Once the geodatabase schema - the total set of object, relationship, and constraint definitions within the geodatabase - had been completed, we imported the data into the database, and reconciled the results, correcting any errors we found. We calculated an estimate of the spatial data storage requirements for the geodatabase, and decided upon a data precision figure of 2126 storage units for every 1-foot map unit. The resolution of the input data was known, and we based the calculations on a total area of the city of Flagstaff of about 1 million X 1 million square feet.

Once the database was prepared and the data loaded, we began training the users on how to interact with the geodatabase using ArcGIS Desktop, and assisted the users to develop data input and management processes. We chose the ArcMap and ArcCatalog tools as the user clients because of their compatibility with the ArcSDE server software.

Figure 7. ArcGIS/ArcSDE Software Model (Trust, 2011)

We created an account for each user, an account for applications to use, and setup database roles. Unlike Microsoft Access software hosting personal geodatabases, the Oracle server host of the enterprise geodatabase supports a robust security model, and we setup user roles, developer roles, and administrator roles. For those requiring Microsoft Access or those that prefer it over such clients as Microsoft Excel, we developed a Microsoft Access application in the Visual Basic .NET computer language.

The Development Review Board was our pilot customer for the development of versioning policy and the versioning/archiving process for the geodatabase. Support for multiple versions of a feature dataset allows multiple personnel from different departments to work on the update of a feature dataset(s) and its classes, and any related non-spatial tables, simultaneously. Versions are managed at the database level by ArcSDE and the Oracle host.

For each submittal to the Review Board, plat developers are to develop at least two alternative preliminary plat designs, designated A and B. When a submittal package is received by the board from the developers, the receival clerk creates a version in the database for each alternative plat of the submittal by cloning it from the default version in ArcCatalog. The paperwork is then forwarded on to the appropriate departments.

GIS personnel are assigned in each department to input the plat designs into the database. Each person ensures that the feature datasets to be updated are versioned without the option to move edits from the default version to the database (base version). This allows data archiving (backups) to be enabled.
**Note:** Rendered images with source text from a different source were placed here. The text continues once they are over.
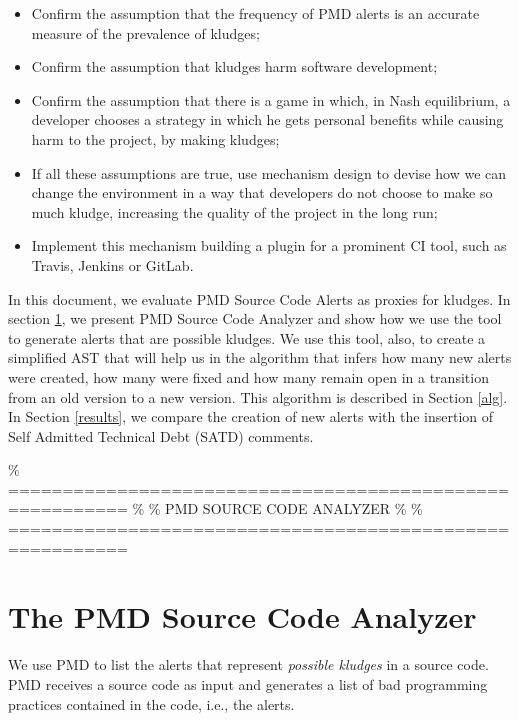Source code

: \documentclass[
]{article}
\begin{document}
\begin{itemize}
\item
  Confirm the assumption that the frequency of PMD alerts is an accurate
  measure of the prevalence of kludges;
  
\item
  Confirm the assumption that kludges harm software development;

\item
  Confirm the assumption that there is a game in which, in Nash
  equilibrium, a developer chooses a strategy in which he gets personal
  benefits while causing harm to the project, by making kludges;

\item
  If all these assumptions are true, use mechanism design to devise how
  we can change the environment in a way that developers do not choose
  to make so much kludge, increasing the quality of the project in the
  long run;

\item
  Implement this mechanism building a plugin for a prominent CI tool,
  such as Travis, Jenkins or GitLab.
\end{itemize}

In this document, we evaluate PMD Source Code Alerts as proxies for
kludges. In section \ref{pmd}, we present PMD Source Code Analyzer and
show how we use the tool to generate alerts that are possible kludges.
We use this tool, also, to create a simplified AST that will help us in
the algorithm that infers how many new alerts were created, how many
were fixed and how many remain open in a transition from an old version
to a new version. This algorithm is described in Section \ref{alg}. In
Section \ref{results}, we compare the creation of new alerts with the
insertion of Self Admitted Technical Debt (SATD) comments.

\% ========================================================= \% \% PMD
SOURCE CODE ANALYZER \% \%
=========================================================

\section{The PMD Source Code Analyzer}\label{pmd}

We use PMD to list the alerts that represent \textit{possible kludges}
in a source code. PMD receives a source code as input and generates a
list of bad programming practices contained in the code, i.e., the
alerts.
\end{document}
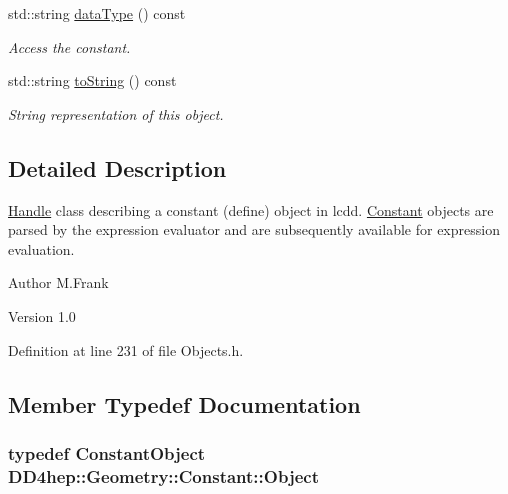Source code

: \begin{DoxyCompactItemize}
std::string \hyperlink{class_d_d4hep_1_1_geometry_1_1_constant_a1cb86176f3a45cc92f2b75025e840ae5}{dataType} () const 
\begin{DoxyCompactList}\small\item\em Access the constant. \item\end{DoxyCompactList}\item 
std::string \hyperlink{class_d_d4hep_1_1_geometry_1_1_constant_a58617a2828ac516c922cc860c8f87de1}{toString} () const 
\begin{DoxyCompactList}\small\item\em String representation of this object. \item\end{DoxyCompactList}\end{DoxyCompactItemize}


\subsection{Detailed Description}
\hyperlink{class_d_d4hep_1_1_handle}{Handle} class describing a constant (define) object in lcdd. \hyperlink{class_d_d4hep_1_1_geometry_1_1_constant}{Constant} objects are parsed by the expression evaluator and are subsequently available for expression evaluation.

\begin{DoxyAuthor}{Author}
M.Frank 
\end{DoxyAuthor}
\begin{DoxyVersion}{Version}
1.0 
\end{DoxyVersion}


Definition at line 231 of file Objects.h.

\subsection{Member Typedef Documentation}
\hypertarget{class_d_d4hep_1_1_geometry_1_1_constant_abff9d4c7bfbabd0f61a46253c4b79e70}{
\subsubsection[{Object}]{\setlength{\rightskip}{0pt plus 5cm}typedef {\bf ConstantObject} {\bf DD4hep::Geometry::Constant::Object}}}
\label{class_d_d4hep_1_1_geometry_1_1_constant_abff9d4c7bfbabd0f61a46253c4b79e70}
The GIS specialist then enables archiving, switches to the appropriate preliminary version of a plat, and inputs the data using ArcMap. Usually, the lead GIS specialist of the department is assigned for preliminary data input as accuracy is vital; data input errors at this stage are very difficult to correct.

Under the hood, when a feature dataset is registered as versioned, delta tables in the database are created to hold the data. Over time, changes in all versions descended from the default version are merged into the default version. Every 24 hours, the server launches a compression job, maintained by the geodatabase administrator. This job merges the default version data into the database, making the changes permanent. The access permission of the default version of the database is set to public by convention; the access permission of each department's version is set to either protected or private, depending on departmental policy.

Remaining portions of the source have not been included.